• [Source information]
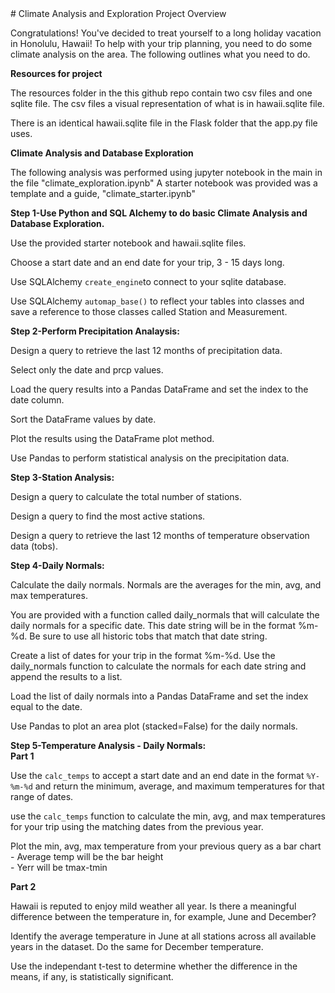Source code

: <section>
<div>
# Climate Analysis and Exploration Project Overview

Congratulations! You've decided to treat yourself to a long holiday vacation in Honolulu, Hawaii! To help with your trip planning, you need to do some climate analysis on the area. The following outlines what you need to do.
</div>
</section>

<section>
<hr1><Strong>Resources for project</Strong></hr1>
<p>The resources folder in the this github repo contain two csv files and one sqlite file. The csv files a visual representation of what is in hawaii.sqlite file.</p>
<p>There is an identical hawaii.sqlite file in the Flask folder that the app.py file uses.</p>
</section>

<section>
<div>
 <hr1><Strong>Climate Analysis and Database Exploration</Strong></hr1>
<p>The following analysis was performed using jupyter notebook in the main in the file "climate_exploration.ipynb" A starter notebook was provided was a template and a guide, "climate_starter.ipynb"
</div>
<hr2><Strong>Step 1-Use Python and SQL Alchemy to do basic Climate Analysis and Database Exploration.</Strong></hr2>
  <br/>
  <p>Use the provided starter notebook and hawaii.sqlite files.</p>
  <p>Choose a start date and an end date for your trip, 3 - 15 days long.</p>
  <p>Use SQLAlchemy <code>create_engine</code>to connect to your sqlite database.</p>
  <p>Use SQLAlchemy <code>automap_base()</code> to reflect your tables into classes and save a reference to those classes called Station and     Measurement.</p>
</div> 
<div> 
<hr2><Strong>Step 2-Perform Precipitation Analaysis:</Strong></hr2>
 <br/>
 <p>Design a query to retrieve the last 12 months of precipitation data.</p>
 <p>Select only the date and prcp values.</p>
 <p>Load the query results into a Pandas DataFrame and set the index to the date column.</p>
 <p>Sort the DataFrame values by date.</p>
 <p>Plot the results using the DataFrame plot method.</p>
 <p>Use Pandas to perform statistical analysis on the precipitation data.</p>
 </div> 
 <div> 
 <hr2><Strong>Step 3-Station Analysis:</Strong></hr2>
  <br/>
  <p>Design a query to calculate the total number of stations.</p>
  <p>Design a query to find the most active stations.</p>
  <p>Design a query to retrieve the last 12 months of temperature observation data (tobs).</p>
 </div> 
 <div> 
 <hr2><Strong>Step 4-Daily Normals:</Strong></hr2>
 <p>Calculate the daily normals. Normals are the averages for the min, avg, and max temperatures.</p>
 <p>You are provided with a function called daily_normals that will calculate the daily normals for a specific date. This date string will be in the format %m-%d. Be sure to use all historic tobs that match that date string.</p>
<p>Create a list of dates for your trip in the format %m-%d. Use the daily_normals function to calculate the normals for each date string and append the results to a list.</p>
<p>Load the list of daily normals into a Pandas DataFrame and set the index equal to the date.</p>
<p>Use Pandas to plot an area plot (stacked=False) for the daily normals.</p>
 </div>
 <div>
 <hr2><Strong>Step 5-Temperature Analysis - Daily Normals:</Strong></hr2> 
  <div>
  <strong>Part 1</strong>
  <p>Use the <code>calc_temps</code> to accept a start date and an end date in the format <code>%Y-%m-%d</code> and return the minimum, average, and maximum temperatures for that range of dates.</p>
  <p>use the <code>calc_temps</code> function to calculate the min, avg, and max temperatures for your trip using the matching dates from the previous year.</p>
  <p>Plot the min, avg, max temperature from your previous query as a bar chart<br/>
        - Average temp will be the bar height<br/>
        - Yerr will be tmax-tmin</p>
 </div>
  <div>
  <strong>Part 2</strong>
   <p>Hawaii is reputed to enjoy mild weather all year. Is there a meaningful difference between the temperature in, for example, June and December?</p>
   <p>Identify the average temperature in June at all stations across all available years in the dataset. Do the same for December temperature.</p>
   <p>Use the independant t-test to determine whether the difference in the means, if any, is statistically significant.</p>
  </div>
  </section>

• [Your task]
Your task is to output the material word for word while leaving out every image.

• [Response to the task]
Source code

: <section>
<div>
# Climate Analysis and Exploration Project Overview

Congratulations! You've decided to treat yourself to a long holiday vacation in Honolulu, Hawaii! To help with your trip planning, you need to do some climate analysis on the area. The following outlines what you need to do.
</div>
</section>

<section>
<hr1><Strong>Resources for project</Strong></hr1>
<p>The resources folder in the this github repo contain two csv files and one sqlite file. The csv files a visual representation of what is in hawaii.sqlite file.</p>
<p>There is an identical hawaii.sqlite file in the Flask folder that the app.py file uses.</p>
</section>

<section>
<div>
 <hr1><Strong>Climate Analysis and Database Exploration</Strong></hr1>
<p>The following analysis was performed using jupyter notebook in the main in the file "climate_exploration.ipynb" A starter notebook was provided was a template and a guide, "climate_starter.ipynb"
</div>
<hr2><Strong>Step 1-Use Python and SQL Alchemy to do basic Climate Analysis and Database Exploration.</Strong></hr2>
  <br/>
  <p>Use the provided starter notebook and hawaii.sqlite files.</p>
  <p>Choose a start date and an end date for your trip, 3 - 15 days long.</p>
  <p>Use SQLAlchemy <code>create_engine</code>to connect to your sqlite database.</p>
  <p>Use SQLAlchemy <code>automap_base()</code> to reflect your tables into classes and save a reference to those classes called Station and     Measurement.</p>
</div> 
<div> 
<hr2><Strong>Step 2-Perform Precipitation Analaysis:</Strong></hr2>
 <br/>
 <p>Design a query to retrieve the last 12 months of precipitation data.</p>
 <p>Select only the date and prcp values.</p>
 <p>Load the query results into a Pandas DataFrame and set the index to the date column.</p>
 <p>Sort the DataFrame values by date.</p>
 <p>Plot the results using the DataFrame plot method.</p>
 <p>Use Pandas to perform statistical analysis on the precipitation data.</p>
 </div> 
 <div> 
 <hr2><Strong>Step 3-Station Analysis:</Strong></hr2>
  <br/>
  <p>Design a query to calculate the total number of stations.</p>
  <p>Design a query to find the most active stations.</p>
  <p>Design a query to retrieve the last 12 months of temperature observation data (tobs).</p>
 </div> 
 <div> 
 <hr2><Strong>Step 4-Daily Normals:</Strong></hr2>
 <p>Calculate the daily normals. Normals are the averages for the min, avg, and max temperatures.</p>
 <p>You are provided with a function called daily_normals that will calculate the daily normals for a specific date. This date string will be in the format %m-%d. Be sure to use all historic tobs that match that date string.</p>
<p>Create a list of dates for your trip in the format %m-%d. Use the daily_normals function to calculate the normals for each date string and append the results to a list.</p>
<p>Load the list of daily normals into a Pandas DataFrame and set the index equal to the date.</p>
<p>Use Pandas to plot an area plot (stacked=False) for the daily normals.</p>
 </div>
 <div>
 <hr2><Strong>Step 5-Temperature Analysis - Daily Normals:</Strong></hr2> 
  <div>
  <strong>Part 1</strong>
  <p>Use the <code>calc_temps</code> to accept a start date and an end date in the format <code>%Y-%m-%d</code> and return the minimum, average, and maximum temperatures for that range of dates.</p>
  <p>use the <code>calc_temps</code> function to calculate the min, avg, and max temperatures for your trip using the matching dates from the previous year.</p>
  <p>Plot the min, avg, max temperature from your previous query as a bar chart<br/>
        - Average temp will be the bar height<br/>
        - Yerr will be tmax-tmin</p>
 </div>
  <div>
  <strong>Part 2</strong>
   <p>Hawaii is reputed to enjoy mild weather all year. Is there a meaningful difference between the temperature in, for example, June and December?</p>
   <p>Identify the average temperature in June at all stations across all available years in the dataset. Do the same for December temperature.</p>
   <p>Use the independant t-test to determine whether the difference in the means, if any, is statistically significant.</p>
  </div>
  </section>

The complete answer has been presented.